(Dataset records)

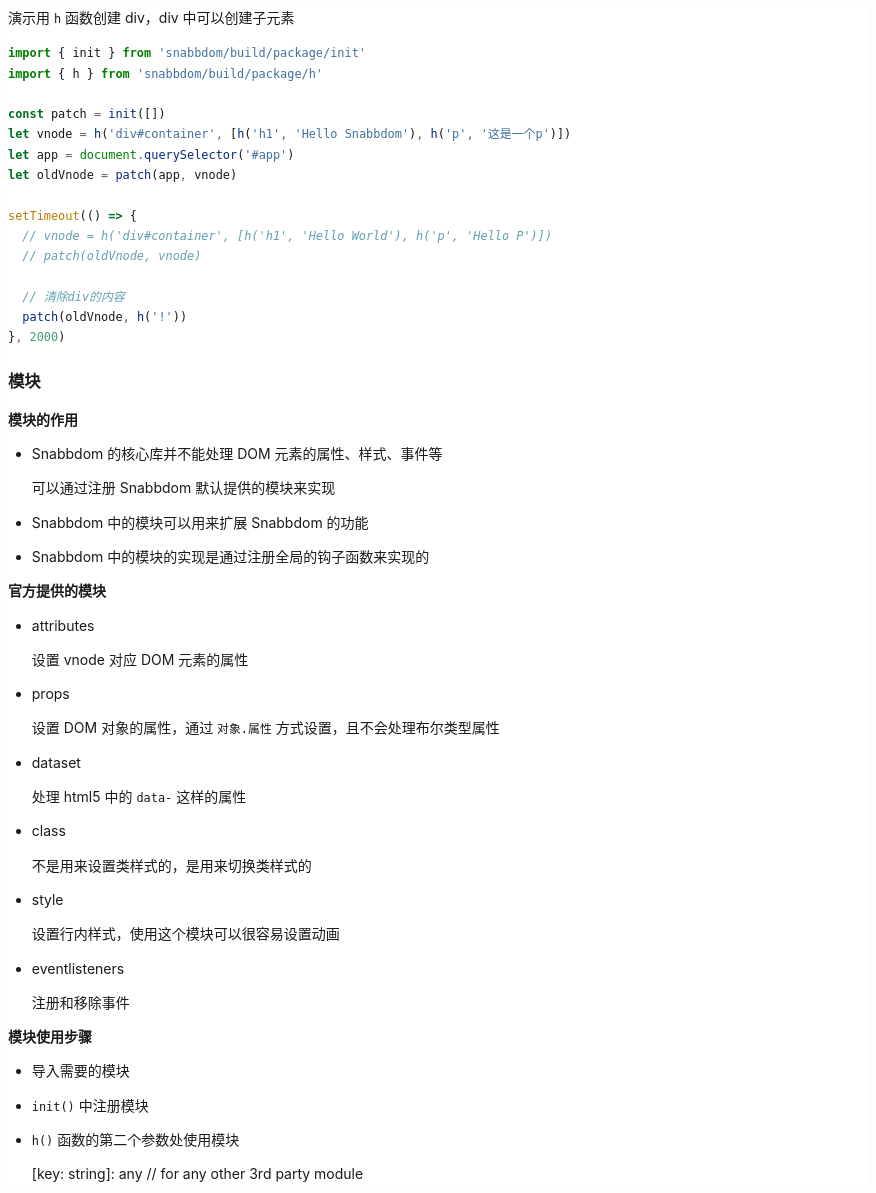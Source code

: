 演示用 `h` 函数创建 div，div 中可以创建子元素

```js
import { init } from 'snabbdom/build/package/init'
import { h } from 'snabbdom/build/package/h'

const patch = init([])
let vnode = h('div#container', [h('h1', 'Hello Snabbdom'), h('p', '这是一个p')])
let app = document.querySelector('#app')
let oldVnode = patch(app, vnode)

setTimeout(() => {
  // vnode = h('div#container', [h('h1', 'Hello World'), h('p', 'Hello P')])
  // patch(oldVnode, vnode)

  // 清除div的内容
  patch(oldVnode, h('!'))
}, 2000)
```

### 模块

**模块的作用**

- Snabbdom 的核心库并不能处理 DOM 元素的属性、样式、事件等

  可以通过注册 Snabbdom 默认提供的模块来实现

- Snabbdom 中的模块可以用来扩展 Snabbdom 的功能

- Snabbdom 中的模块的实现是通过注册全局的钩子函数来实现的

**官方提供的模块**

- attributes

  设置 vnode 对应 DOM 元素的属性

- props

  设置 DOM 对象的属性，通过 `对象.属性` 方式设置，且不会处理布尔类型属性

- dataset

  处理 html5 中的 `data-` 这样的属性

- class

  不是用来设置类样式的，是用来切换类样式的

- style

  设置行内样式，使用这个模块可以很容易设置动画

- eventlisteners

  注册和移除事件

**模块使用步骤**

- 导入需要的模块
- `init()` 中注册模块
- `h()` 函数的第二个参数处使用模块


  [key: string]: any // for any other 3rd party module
--
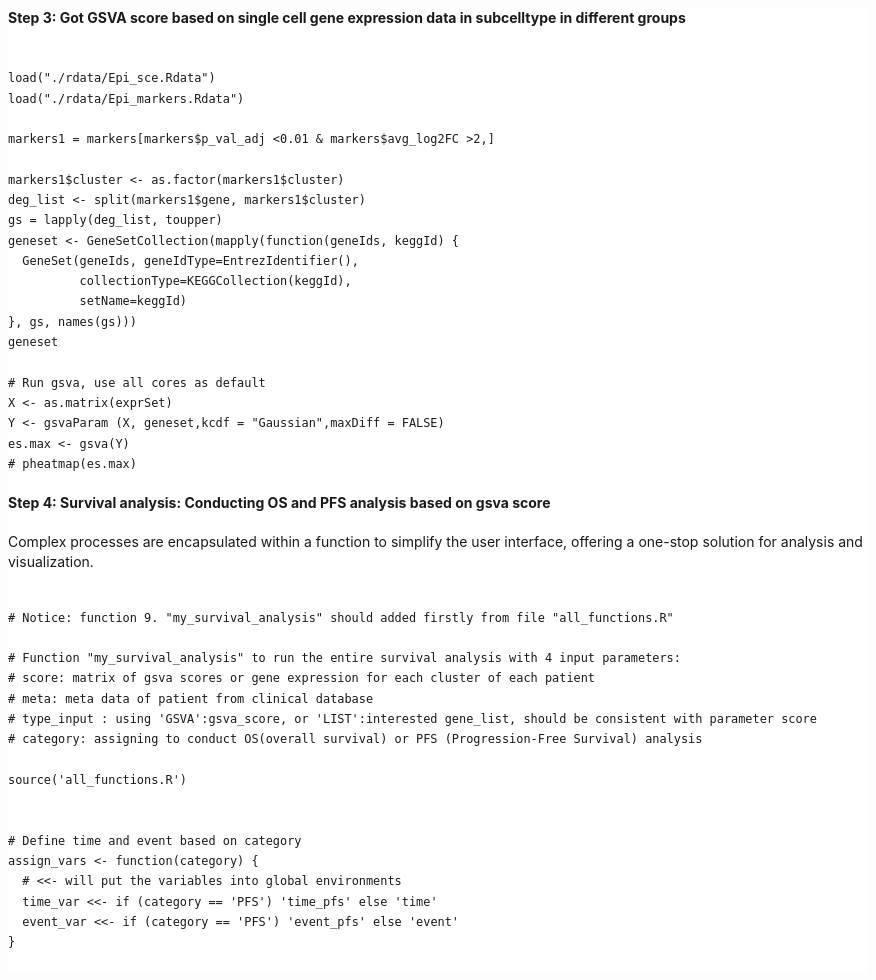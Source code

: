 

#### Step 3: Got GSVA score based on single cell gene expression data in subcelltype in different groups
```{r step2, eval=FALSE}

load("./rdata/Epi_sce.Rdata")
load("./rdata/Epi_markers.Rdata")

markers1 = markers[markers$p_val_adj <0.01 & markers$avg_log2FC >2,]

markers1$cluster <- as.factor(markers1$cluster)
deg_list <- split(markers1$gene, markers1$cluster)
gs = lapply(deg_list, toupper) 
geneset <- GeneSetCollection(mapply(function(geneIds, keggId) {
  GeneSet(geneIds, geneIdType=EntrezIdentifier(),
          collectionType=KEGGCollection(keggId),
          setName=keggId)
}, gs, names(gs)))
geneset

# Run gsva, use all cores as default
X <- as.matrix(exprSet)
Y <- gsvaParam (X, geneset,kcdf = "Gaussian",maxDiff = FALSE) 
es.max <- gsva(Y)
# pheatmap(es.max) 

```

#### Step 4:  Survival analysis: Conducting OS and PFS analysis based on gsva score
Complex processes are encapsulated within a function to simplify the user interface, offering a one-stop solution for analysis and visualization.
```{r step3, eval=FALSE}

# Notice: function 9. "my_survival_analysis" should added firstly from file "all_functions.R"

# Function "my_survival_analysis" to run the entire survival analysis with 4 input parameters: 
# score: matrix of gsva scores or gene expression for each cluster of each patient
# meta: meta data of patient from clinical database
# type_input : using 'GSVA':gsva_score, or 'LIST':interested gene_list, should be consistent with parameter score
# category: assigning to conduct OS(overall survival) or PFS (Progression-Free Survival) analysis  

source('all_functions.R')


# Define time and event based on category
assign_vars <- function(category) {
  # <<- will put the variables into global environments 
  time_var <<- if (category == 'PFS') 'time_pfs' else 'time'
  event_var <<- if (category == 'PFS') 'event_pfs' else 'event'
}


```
==
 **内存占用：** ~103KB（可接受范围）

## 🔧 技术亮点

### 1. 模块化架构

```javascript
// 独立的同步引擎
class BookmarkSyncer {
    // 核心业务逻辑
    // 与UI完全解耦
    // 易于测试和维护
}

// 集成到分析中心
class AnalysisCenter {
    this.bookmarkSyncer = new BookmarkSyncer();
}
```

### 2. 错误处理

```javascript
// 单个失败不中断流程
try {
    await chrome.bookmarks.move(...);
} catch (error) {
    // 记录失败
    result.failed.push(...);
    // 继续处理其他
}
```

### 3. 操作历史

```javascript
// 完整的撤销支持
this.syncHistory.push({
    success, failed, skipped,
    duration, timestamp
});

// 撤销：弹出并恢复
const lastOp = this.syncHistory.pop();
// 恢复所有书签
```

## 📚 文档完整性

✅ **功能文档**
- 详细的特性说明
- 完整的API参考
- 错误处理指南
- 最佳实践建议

→ TASK TO CARRY OUT
Give only the lines from the one holding "- Snabbdom 的核心库并不能处理 DOM 元素的属性、样式、事件等" through the one holding "[key: string]: any", each restated exactly as it appears above.

→ EXPECTED ANSWER
- Snabbdom 的核心库并不能处理 DOM 元素的属性、样式、事件等

  可以通过注册 Snabbdom 默认提供的模块来实现

- Snabbdom 中的模块可以用来扩展 Snabbdom 的功能

- Snabbdom 中的模块的实现是通过注册全局的钩子函数来实现的

**官方提供的模块**

- attributes

  设置 vnode 对应 DOM 元素的属性

- props

  设置 DOM 对象的属性，通过 `对象.属性` 方式设置，且不会处理布尔类型属性

- dataset

  处理 html5 中的 `data-` 这样的属性

- class

  不是用来设置类样式的，是用来切换类样式的

- style

  设置行内样式，使用这个模块可以很容易设置动画

- eventlisteners

  注册和移除事件

**模块使用步骤**

- 导入需要的模块
- `init()` 中注册模块
- `h()` 函数的第二个参数处使用模块


  [key: string]: any // for any other 3rd party module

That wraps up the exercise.